Mutational Signature Simulation
Project description
SomaticSiMu
SomaticSiMu generates single and double base pair substitutions, and single base pair insertions and deletions of biologically representative mutation signature probabilities and combinations. SomaticSiMu_GUI is the GUI version of SomaticSiMu.
Description
Simulated genomes with imposed known mutational signatures associated with cancer can be useful for benchmarking machine learning-based classifiers of genomic sequences and finetuning model hyperparameters. SomaticSiMu extracts known signature data from reference signature data, generates novel mutations on an input sequence with respect to a series of user-specified parameters, and outputs the simulated mutated sequence as a machine readable FASTA file and metadata about the position, frequency and local sequence context of each mutation. The simulation can also model temporal directed evolution across early and late stages of 37 cancer types. SomaticSiMu is developed as a lightweight, stand alone, and massively parallel software tool with a graphical user interface, built in documentation and visualization functions of mutation signature plots. The rich selection of input parameters and graphical user interface make SomaticSiMu both an easy to use application and effective as part of a wide range of experimental scenarios.
Installation
SomaticSiMu is implemented in Python.
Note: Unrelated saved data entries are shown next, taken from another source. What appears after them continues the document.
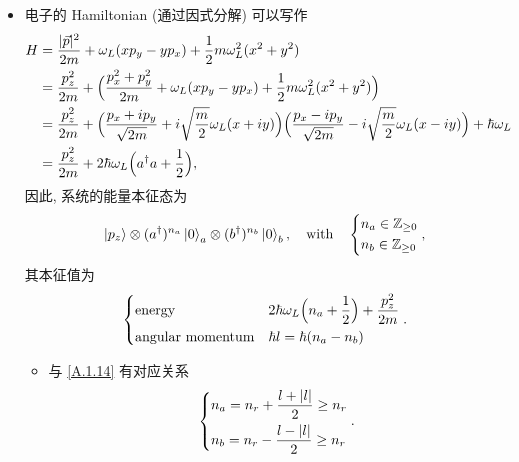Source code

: \begin{itemize}
	\item 电子的 Hamiltonian (通过因式分解) 可以写作
	\begin{align}
		H &= \frac{|\vec{p}|^2}{2 m} + \omega_L (x p_y - y p_x) + \frac{1}{2} m \omega_L^2 (x^2 + y^2) \notag \\
		&= \frac{p_z^2}{2 m} + \Big( \frac{p_x^2 + p_y^2}{2 m} + \omega_L (x p_y - y p_x) + \frac{1}{2} m \omega_L^2 (x^2 + y^2) \Big) \notag \\
		&= \frac{p_z^2}{2 m} + \Big( \frac{p_x + i p_y}{\sqrt{2 m}} + i \sqrt{\frac{m}{2}} \omega_L (x + i y) \Big) \Big( \frac{p_x - i p_y}{\sqrt{2 m}} - i \sqrt{\frac{m}{2}} \omega_L (x - i y) \Big) + \hbar \omega_L \notag \\
		&= \frac{p_z^2}{2 m} + 2 \hbar \omega_L \Big( a^\dag a + \frac{1}{2} \Big),
	\end{align}
	因此, 系统的能量本征态为
	\begin{equation}
		\ket{p_z} \otimes (a^\dag)^{n_a} \ket{0}_a \otimes (b^\dag)^{n_b} \ket{0}_b, \quad \text{with} \quad \begin{dcases}
			n_a \in \mathbb{Z}_{\geq 0} \\
			n_b \in \mathbb{Z}_{\geq 0}
		\end{dcases},
	\end{equation}
	其本征值为
	\begin{equation}
		\begin{dcases}
			\text{energy} & 2 \hbar \omega_L \Big( n_a + \frac{1}{2} \Big) + \frac{p_z^2}{2 m} \\
			\text{angular momentum} & \hbar l = \hbar (n_a - n_b)
		\end{dcases}.
	\end{equation}
	\begin{itemize}
		\item 与 \eqref{A.1.14} 有对应关系
		\begin{equation}
			\begin{dcases}
				n_a = n_r + \frac{l + |l|}{2} \geq n_r \\
				n_b = n_r - \frac{l - |l|}{2} \geq n_r
			\end{dcases}.
		\end{equation}
	\end{itemize}
\end{itemize}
As long as Python is installed on your system, SomaticSiMu should run directly on your system.
$ git clone https://github.com/HillLab/SomaticSiMu\
File Structure
├── DBS_Expected_Frequency
├── Documentation
├── Frequency_Table
├── ID_Expected_Frequency
├── Mutation_Metadata
├── Reference
├── Reference_genome
├── Sample
├── Signature_Combinations
├── kmer_ref_count
│ ├── 1-mer
│ ├── 2-mer
│ ├── 3-mer
│ ├── 4-mer
│ ├── 5-mer
│ ├── 6-mer
├── SomaticSiMu.py
├── SomaticSiMu_CC.py
Quick Start
Simulate 100 sequences by imposing known mutation signatures associated with Biliary-AdenoCA onto the entire length of reference Human chromosome 22.
cd SomaticSiMu
python SomaticSiMu_GUI.py
Input Simulation Parameters:
cancer_type = Biliary-AdenoCA
reading_frame = 1
std_outlier = 3
number_of_lineages = 100
simulation_type = end
sequence_abs_path = Homo_sapiens.GRCh38.dna.chromosome.22.fasta
slice_start = 0
slice_end = 50818467
power=1
syn_rate=1
non_syn_rate=1
Parameter List
"--generation", "-g", help="number of simulated sequences", default=10
"--cancer", "-c", help="cancer type"
"--reading_frame", "-f", help="index start of reading frame", default=1
"--std", "-s", help="exclude signature data outside of n std from the mean", default=3
"--simulation_type", "-v", help="simulation type", default="end"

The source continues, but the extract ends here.